「で、ここであれね。誓います、のやつ」
「あーはいはい。あれね」
左腕から離れた彼女の温もりが、もうすでに恋しい。
「……誓えんの?あの人に」
お互い、まっすぐ前を見つめたまま。
こんなこと聞いたってしょうがないのに、つい俺は調子に乗っていた。
「みんな口だけだよ。……あたしも、口だけでなら誓える」
いたずらっぽく、俺の方を向いて笑った彼女。
それは絶対に、作り物だ。
「……ん、で、指輪の交換ね」
長妻って、こんなに小さかったっけな。
向かい合ったとき、今更そんなことを思った。
彼女の左手を手に取る。
冷え切った、小さな手。
細い薬指に光る、ダイヤの指輪。
「えっ」
それが憎らしくて。
その細い薬指から指輪を抜き取ると、なぜか長妻は、声を押し殺して泣いていた。
「ごめん、嫌だった?」
「違う、そうじゃなくて。
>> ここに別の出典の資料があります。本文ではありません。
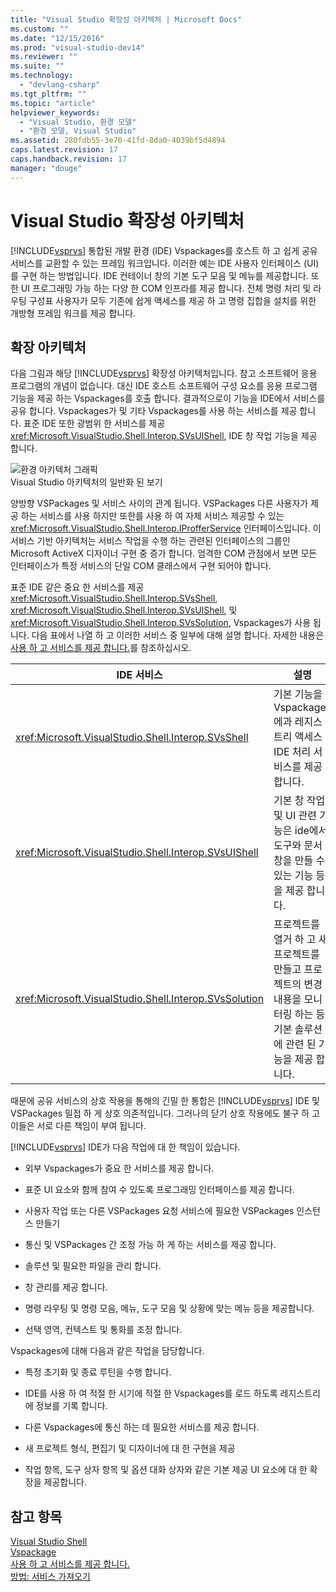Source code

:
 ```yaml
---
title: "Visual Studio 확장성 아키텍처 | Microsoft Docs"
ms.custom: ""
ms.date: "12/15/2016"
ms.prod: "visual-studio-dev14"
ms.reviewer: ""
ms.suite: ""
ms.technology: 
  - "devlang-csharp"
ms.tgt_pltfrm: ""
ms.topic: "article"
helpviewer_keywords: 
  - "Visual Studio, 환경 모델"
  - "환경 모델, Visual Studio"
ms.assetid: 280fdb55-3e70-41fd-8da0-4039bf5d4894
caps.latest.revision: 17
caps.handback.revision: 17
manager: "douge"
---
```

# Visual Studio 확장성 아키텍처
[!INCLUDE[vsprvs](../code-quality/includes/vsprvs_md.md)] 통합된 개발 환경 \(IDE\) Vspackages를 호스트 하 고 쉽게 공유 서비스를 교환할 수 있는 프레임 워크입니다.  이러한 예는 IDE 사용자 인터페이스 \(UI\)를 구현 하는 방법입니다.  IDE 컨테이너 창의 기본 도구 모음 및 메뉴를 제공합니다.  또한 UI 프로그래밍 가능 하는 다양 한 COM 인프라를 제공 합니다.  전체 명령 처리 및 라우팅 구성표 사용자가 모두 기존에 쉽게 액세스를 제공 하 고 명령 집합을 설치를 위한 개방형 프레임 워크를 제공 합니다.  
  
## 확장 아키텍처  
 다음 그림과 해당 [!INCLUDE[vsprvs](../code-quality/includes/vsprvs_md.md)] 확장성 아키텍처입니다.  참고 소프트웨어 응용 프로그램의 개념이 없습니다.  대신 IDE 호스트 소프트웨어 구성 요소를 응용 프로그램 기능을 제공 하는 Vspackages를 호출 합니다.  결과적으로이 기능을 IDE에서 서비스를 공유 합니다.  Vspackages가 및 기타 Vspackages를 사용 하는 서비스를 제공 합니다.  표준 IDE 또한 광범위 한 서비스를 제공 <xref:Microsoft.VisualStudio.Shell.Interop.SVsUIShell>, IDE 창 작업 기능을 제공 합니다.  
  
 ![환경 아키텍처 그래픽](~/extensibility/internals/media/environment.gif "environment")  
Visual Studio 아키텍처의 일반화 된 보기  
  
 양방향 VSPackages 및 서비스 사이의 관계 됩니다.  VSPackages 다른 사용자가 제공 하는 서비스를 사용 하지만 또한를 사용 하 여 자체 서비스 제공할 수 있는 <xref:Microsoft.VisualStudio.Shell.Interop.IProfferService> 인터페이스입니다.  이 서비스 기반 아키텍처는 서비스 작업을 수행 하는 관련된 인터페이스의 그룹인 Microsoft ActiveX 디자이너 구현 중 증가 합니다.  엄격한 COM 관점에서 보면 모든 인터페이스가 특정 서비스의 단일 COM 클래스에서 구현 되어야 합니다.  
  
 표준 IDE 같은 중요 한 서비스를 제공 <xref:Microsoft.VisualStudio.Shell.Interop.SVsShell>, <xref:Microsoft.VisualStudio.Shell.Interop.SVsUIShell>, 및 <xref:Microsoft.VisualStudio.Shell.Interop.SVsSolution>, Vspackages가 사용 됩니다.  다음 표에서 나열 하 고 이러한 서비스 중 일부에 대해 설명 합니다.  자세한 내용은 [사용 하 고 서비스를 제공 합니다.](../extensibility/using-and-providing-services.md)를 참조하십시오.  
  
|IDE 서비스|설명|  
|-------------|--------|  
|<xref:Microsoft.VisualStudio.Shell.Interop.SVsShell>|기본 기능을 Vspackages에과 레지스트리 액세스 IDE 처리 서비스를 제공 합니다.|  
|<xref:Microsoft.VisualStudio.Shell.Interop.SVsUIShell>|기본 창 작업 및 UI 관련 기능은 ide에서 도구와 문서 창을 만들 수 있는 기능 등을 제공 합니다.|  
|<xref:Microsoft.VisualStudio.Shell.Interop.SVsSolution>|프로젝트를 열거 하 고 새 프로젝트를 만들고 프로젝트의 변경 내용을 모니터링 하는 등 기본 솔루션에 관련 된 기능을 제공 합니다.|  
  
 때문에 공유 서비스의 상호 작용을 통해의 긴밀 한 통합은 [!INCLUDE[vsprvs](../code-quality/includes/vsprvs_md.md)] IDE 및 VSPackages 밀접 하 게 상호 의존적입니다.  그러나의 닫기 상호 작용에도 불구 하 고 이들은 서로 다른 책임이 부여 됩니다.  
  
 [!INCLUDE[vsprvs](../code-quality/includes/vsprvs_md.md)] IDE가 다음 작업에 대 한 책임이 있습니다.  
  
-   외부 Vspackages가 중요 한 서비스를 제공 합니다.  
  
-   표준 UI 요소와 함께 참여 수 있도록 프로그래밍 인터페이스를 제공 합니다.  
  
-   사용자 작업 또는 다른 VSPackages 요청 서비스에 필요한 VSPackages 인스턴스 만들기  
  
-   통신 및 VSPackages 간 조정 가능 하 게 하는 서비스를 제공 합니다.  
  
-   솔루션 및 필요한 파일을 관리 합니다.  
  
-   창 관리를 제공 합니다.  
  
-   명령 라우팅 및 명령 모음, 메뉴, 도구 모음 및 상황에 맞는 메뉴 등을 제공합니다.  
  
-   선택 영역, 컨텍스트 및 통화를 조정 합니다.  
  
 Vspackages에 대해 다음과 같은 작업을 담당합니다.  
  
-   특정 초기화 및 종료 루틴을 수행 합니다.  
  
-   IDE를 사용 하 여 적절 한 시기에 적절 한 Vspackages를 로드 하도록 레지스트리에 정보를 기록 합니다.  
  
-   다른 Vspackages에 통신 하는 데 필요한 서비스를 제공 합니다.  
  
-   새 프로젝트 형식, 편집기 및 디자이너에 대 한 구현을 제공  
  
-   작업 항목, 도구 상자 항목 및 옵션 대화 상자와 같은 기본 제공 UI 요소에 대 한 확장을 제공합니다.  
  
## 참고 항목  
 [Visual Studio Shell](../extensibility/internals/visual-studio-shell.md)   
 [Vspackage](../extensibility/internals/vspackages.md)   
 [사용 하 고 서비스를 제공 합니다.](../extensibility/using-and-providing-services.md)   
 [방법: 서비스 가져오기](../extensibility/how-to-get-a-service.md)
藤堂くんの手、あったかいなって」
それに続けて、彼女はまだ何か言葉を絞り出そうとしている。
震えるこの肩を、今すぐ抱き寄せたい。
冷え切った彼女の手を、温めてあげたい。
彼女をこのまま、連れ去ってしまいたい。
でもそれは、もう叶わないことで。
願ってはいけないことで。
「あの頃……もっと藤堂くんに触れておけばよかった」
そんなことは、わかってるんだ頭では。
「長妻」
一歩、彼女に近づいて。
長い髪をかき分けて、冷たくなった真っ白な首元に手を這わせた。
びくっと小さく震えて、俺を見上げた彼女。
泣き顔は、本当に昔っから変わっていない。
鼻も目も真っ赤に染めて、乱れた呼吸が、いやに色っぽいんだよな。
「……もうやめろよ」
首元に這わせていた手を、頬に移す。
長妻は、あの頃の俺が知らない女の顔で、俺を見つめた。
十三年間、幾度となく夢に見たこと。
長妻の唇にやっと触れることのできた俺の唇は、おかしいくらいに熱を持っていた。